If you've spent any time researching serverless infrastructure like AWS Lambda and Azure Functions, you've probably heard about serverless lock in. The argument goes something like this: because your code is tied to infrastructure, and even to a specific datacenter, on hardware that you don't control and can't access, you operate at the mercy of the cloud provider and are thus completely locked in.

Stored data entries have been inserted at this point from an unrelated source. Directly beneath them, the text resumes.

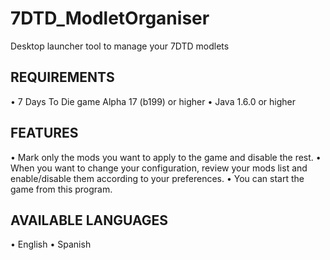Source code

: # 7DTD_ModletOrganiser
Desktop launcher tool to manage your 7DTD modlets

## REQUIREMENTS
• 7 Days To Die game Alpha 17 (b199) or higher
• Java 1.6.0 or higher

## FEATURES
• Mark only the mods you want to apply to the game and disable the rest.
• When you want to change your configuration, review your mods list and enable/disable them according to your preferences. 
• You can start the game from this program.

## AVAILABLE LANGUAGES
• English
• Spanish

This is, in a word, nonsense.
Fundamentally all technology choices are a tradeoff between perceived risks and benefits. When you're responsible for steering an organization's technology choices it's critial to consider risks, like being locked into a declining technology, open source community, or vendor. These are balanced against benefits a technology offers, such as development speed, cost to scale, and ease of operations. This is why lock in is an important consideration even when evaluating open source solutions. Before deciding to build on top of an open source project any experienced technical leader will ask how actively maintained and supported that project is. Nobody wants to get led into a technological dead end.
The risk of lock in exists when you build against any standard. For example, Terraform's proprietary syntax is a form of lock in. Building GPU applications on CUDA is too. So is relying on third-party APIs like Auth0, or standardizing on a CI/CD tool like Jenkins for your team.
So does using serverless technologies create forms of lock in? Yeah, just like every other tech.
It's true that some of the ways that you write and architect your application will be Lambda-specific. Of course, the same would be the case when using Kubernetes, or ec2, or VMWare, or Heroku, or whatever else you could pick to run your application on. This is the nature of making choices.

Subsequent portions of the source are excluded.